RECORDED INFORMATION: Begin
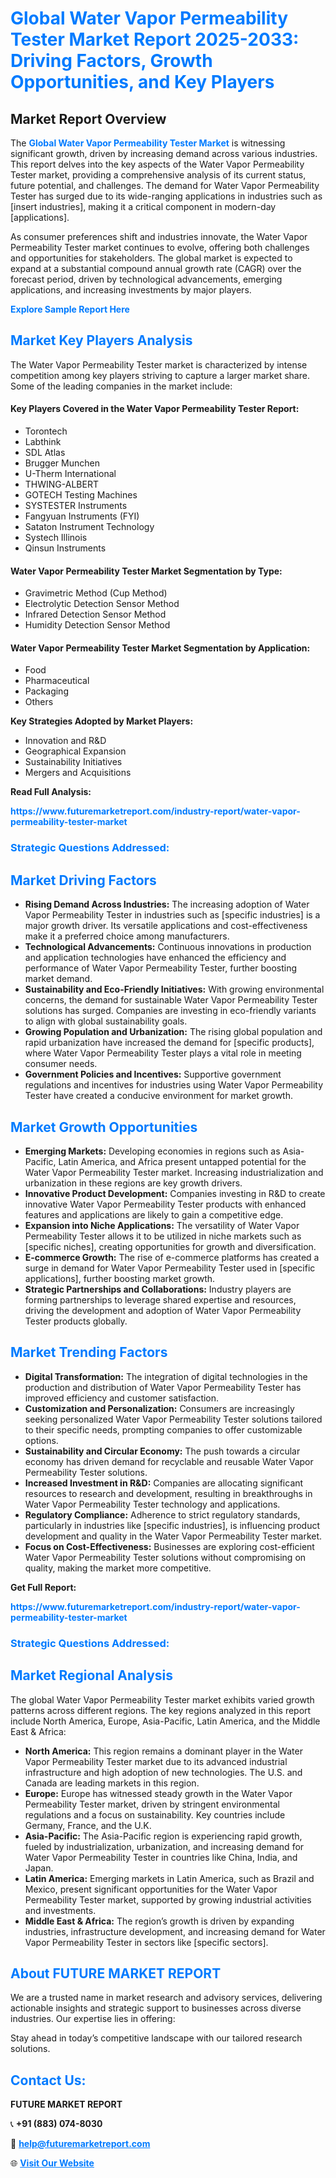 <h1 style="color: #007BFF;">Global Water Vapor Permeability Tester Market Report 2025-2033: Driving Factors, Growth Opportunities, and Key Players</h1>

<section id="overview">
<h2>Market Report Overview</h2>
<p>The <a href="https://www.futuremarketreport.com/industry-report/water-vapor-permeability-tester-market" style="color: #007BFF; text-decoration: none;"><strong>Global Water Vapor Permeability Tester Market</strong></a> is witnessing significant growth, driven by increasing demand across various industries. This report delves into the key aspects of the Water Vapor Permeability Tester market, providing a comprehensive analysis of its current status, future potential, and challenges. The demand for Water Vapor Permeability Tester has surged due to its wide-ranging applications in industries such as [insert industries], making it a critical component in modern-day [applications].</p>
<p>As consumer preferences shift and industries innovate, the Water Vapor Permeability Tester market continues to evolve, offering both challenges and opportunities for stakeholders. The global market is expected to expand at a substantial compound annual growth rate (CAGR) over the forecast period, driven by technological advancements, emerging applications, and increasing investments by major players.</p>
</section>

<section id="overview">
<p><a href="https://www.futuremarketreport.com/request-sample/reportId=90472" style="color: #007BFF; text-decoration: none;"><strong>Explore Sample Report Here</strong></a></p>
</section>

<section id="key-players">
<h2 style="color: #007BFF;">Market Key Players Analysis</h2>
<p>The Water Vapor Permeability Tester market is characterized by intense competition among key players striving to capture a larger market share. Some of the leading companies in the market include:</p>
<h4>Key Players Covered in the Water Vapor Permeability Tester Report:</h4>
<ul><li>Torontech</li><li>Labthink</li><li>SDL Atlas</li><li>Brugger Munchen</li><li>U-Therm International</li><li>THWING-ALBERT</li><li>GOTECH Testing Machines</li><li>SYSTESTER Instruments</li><li>Fangyuan Instruments (FYI)</li><li>Sataton Instrument Technology</li><li>Systech Illinois</li><li>Qinsun Instruments</li></ul>
<h4>Water Vapor Permeability Tester Market Segmentation by Type:</h4>
<ul><li>Gravimetric Method (Cup Method)</li><li>Electrolytic Detection Sensor Method</li><li>Infrared Detection Sensor Method</li><li>Humidity Detection Sensor Method</li></ul>

<h4>Water Vapor Permeability Tester Market Segmentation by Application:</h4>
<ul><li>Food</li><li>Pharmaceutical</li><li>Packaging</li><li>Others</li></ul>
<p><strong>Key Strategies Adopted by Market Players:</strong></p>
<ul>
<li>Innovation and R&D</li>
<li>Geographical Expansion</li>
<li>Sustainability Initiatives</li>
<li>Mergers and Acquisitions</li>
</ul>
</section>

<section>
<p><strong>Read Full Analysis: </strong></p><a href="https://www.futuremarketreport.com/industry-report/water-vapor-permeability-tester-market" style="color: #007BFF; text-decoration: none;"><strong>https://www.futuremarketreport.com/industry-report/water-vapor-permeability-tester-market</strong></a>
<h3 style="color: #007BFF;">Strategic Questions Addressed:</h3>
</section>

<section id="driving-factors">
<h2 style="color: #007BFF;">Market Driving Factors</h2>
<ul>
<li><strong>Rising Demand Across Industries:</strong> The increasing adoption of Water Vapor Permeability Tester in industries such as [specific industries] is a major growth driver. Its versatile applications and cost-effectiveness make it a preferred choice among manufacturers.</li>
<li><strong>Technological Advancements:</strong> Continuous innovations in production and application technologies have enhanced the efficiency and performance of Water Vapor Permeability Tester, further boosting market demand.</li>
<li><strong>Sustainability and Eco-Friendly Initiatives:</strong> With growing environmental concerns, the demand for sustainable Water Vapor Permeability Tester solutions has surged. Companies are investing in eco-friendly variants to align with global sustainability goals.</li>
<li><strong>Growing Population and Urbanization:</strong> The rising global population and rapid urbanization have increased the demand for [specific products], where Water Vapor Permeability Tester plays a vital role in meeting consumer needs.</li>
<li><strong>Government Policies and Incentives:</strong> Supportive government regulations and incentives for industries using Water Vapor Permeability Tester have created a conducive environment for market growth.</li>
</ul>
</section>

<section id="growth-opportunities">
<h2 style="color: #007BFF;">Market Growth Opportunities</h2>
<ul>
<li><strong>Emerging Markets:</strong> Developing economies in regions such as Asia-Pacific, Latin America, and Africa present untapped potential for the Water Vapor Permeability Tester market. Increasing industrialization and urbanization in these regions are key growth drivers.</li>
<li><strong>Innovative Product Development:</strong> Companies investing in R&D to create innovative Water Vapor Permeability Tester products with enhanced features and applications are likely to gain a competitive edge.</li>
<li><strong>Expansion into Niche Applications:</strong> The versatility of Water Vapor Permeability Tester allows it to be utilized in niche markets such as [specific niches], creating opportunities for growth and diversification.</li>
<li><strong>E-commerce Growth:</strong> The rise of e-commerce platforms has created a surge in demand for Water Vapor Permeability Tester used in [specific applications], further boosting market growth.</li>
<li><strong>Strategic Partnerships and Collaborations:</strong> Industry players are forming partnerships to leverage shared expertise and resources, driving the development and adoption of Water Vapor Permeability Tester products globally.</li>
</ul>
</section>

<section id="trending-factors">
<h2 style="color: #007BFF;">Market Trending Factors</h2>
<ul>
<li><strong>Digital Transformation:</strong> The integration of digital technologies in the production and distribution of Water Vapor Permeability Tester has improved efficiency and customer satisfaction.</li>
<li><strong>Customization and Personalization:</strong> Consumers are increasingly seeking personalized Water Vapor Permeability Tester solutions tailored to their specific needs, prompting companies to offer customizable options.</li>
<li><strong>Sustainability and Circular Economy:</strong> The push towards a circular economy has driven demand for recyclable and reusable Water Vapor Permeability Tester solutions.</li>
<li><strong>Increased Investment in R&D:</strong> Companies are allocating significant resources to research and development, resulting in breakthroughs in Water Vapor Permeability Tester technology and applications.</li>
<li><strong>Regulatory Compliance:</strong> Adherence to strict regulatory standards, particularly in industries like [specific industries], is influencing product development and quality in the Water Vapor Permeability Tester market.</li>
<li><strong>Focus on Cost-Effectiveness:</strong> Businesses are exploring cost-efficient Water Vapor Permeability Tester solutions without compromising on quality, making the market more competitive.</li>
</ul>
</section>

<section>
<p><strong>Get Full Report: </strong></p><a href="https://www.futuremarketreport.com/industry-report/water-vapor-permeability-tester-market" style="color: #007BFF; text-decoration: none;"><strong>https://www.futuremarketreport.com/industry-report/water-vapor-permeability-tester-market</strong></a>
<h3 style="color: #007BFF;">Strategic Questions Addressed:</h3>
</section>


<section id="regional-analysis">
<h2 style="color: #007BFF;">Market Regional Analysis</h2>
<p>The global Water Vapor Permeability Tester market exhibits varied growth patterns across different regions. The key regions analyzed in this report include North America, Europe, Asia-Pacific, Latin America, and the Middle East & Africa:</p>
<ul>
<li><strong>North America:</strong> This region remains a dominant player in the Water Vapor Permeability Tester market due to its advanced industrial infrastructure and high adoption of new technologies. The U.S. and Canada are leading markets in this region.</li>
<li><strong>Europe:</strong> Europe has witnessed steady growth in the Water Vapor Permeability Tester market, driven by stringent environmental regulations and a focus on sustainability. Key countries include Germany, France, and the U.K.</li>
<li><strong>Asia-Pacific:</strong> The Asia-Pacific region is experiencing rapid growth, fueled by industrialization, urbanization, and increasing demand for Water Vapor Permeability Tester in countries like China, India, and Japan.</li>
<li><strong>Latin America:</strong> Emerging markets in Latin America, such as Brazil and Mexico, present significant opportunities for the Water Vapor Permeability Tester market, supported by growing industrial activities and investments.</li>
<li><strong>Middle East & Africa:</strong> The region’s growth is driven by expanding industries, infrastructure development, and increasing demand for Water Vapor Permeability Tester in sectors like [specific sectors].</li>
</ul>
</section>

<footer>
<h2 style="color: #007BFF;">About FUTURE MARKET REPORT</h2>
<p>We are a trusted name in market research and advisory services, delivering actionable insights and strategic support to businesses across diverse industries. Our expertise lies in offering:</p>

<p>Stay ahead in today’s competitive landscape with our tailored research solutions.</p>

<h2 style="color: #007BFF;">Contact Us:</h2>
<p><strong>FUTURE MARKET REPORT</strong></p>
<p>📞 <strong>+91 (883) 074-8030</strong></p>
<p>📧 <strong><a href="mailto:help@futuremarketreport.com" style="color: #007BFF;">help@futuremarketreport.com</a></strong></p>
<p>🌐 <strong><a href="https://www.futuremarketreport.com/" style="color: #007BFF;">Visit Our Website</a></strong></p>
</footer>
RECORDED INFORMATION: End
WORK INSTRUCTION:
Show all lines above that contain "Expansion".

SOLUTION TO THE PROBLEM:
<li>Geographical Expansion</li>
<li><strong>Expansion into Niche Applications:</strong> The versatility of Water Vapor Permeability Tester allows it to be utilized in niche markets such as [specific niches], creating opportunities for growth and diversification.</li>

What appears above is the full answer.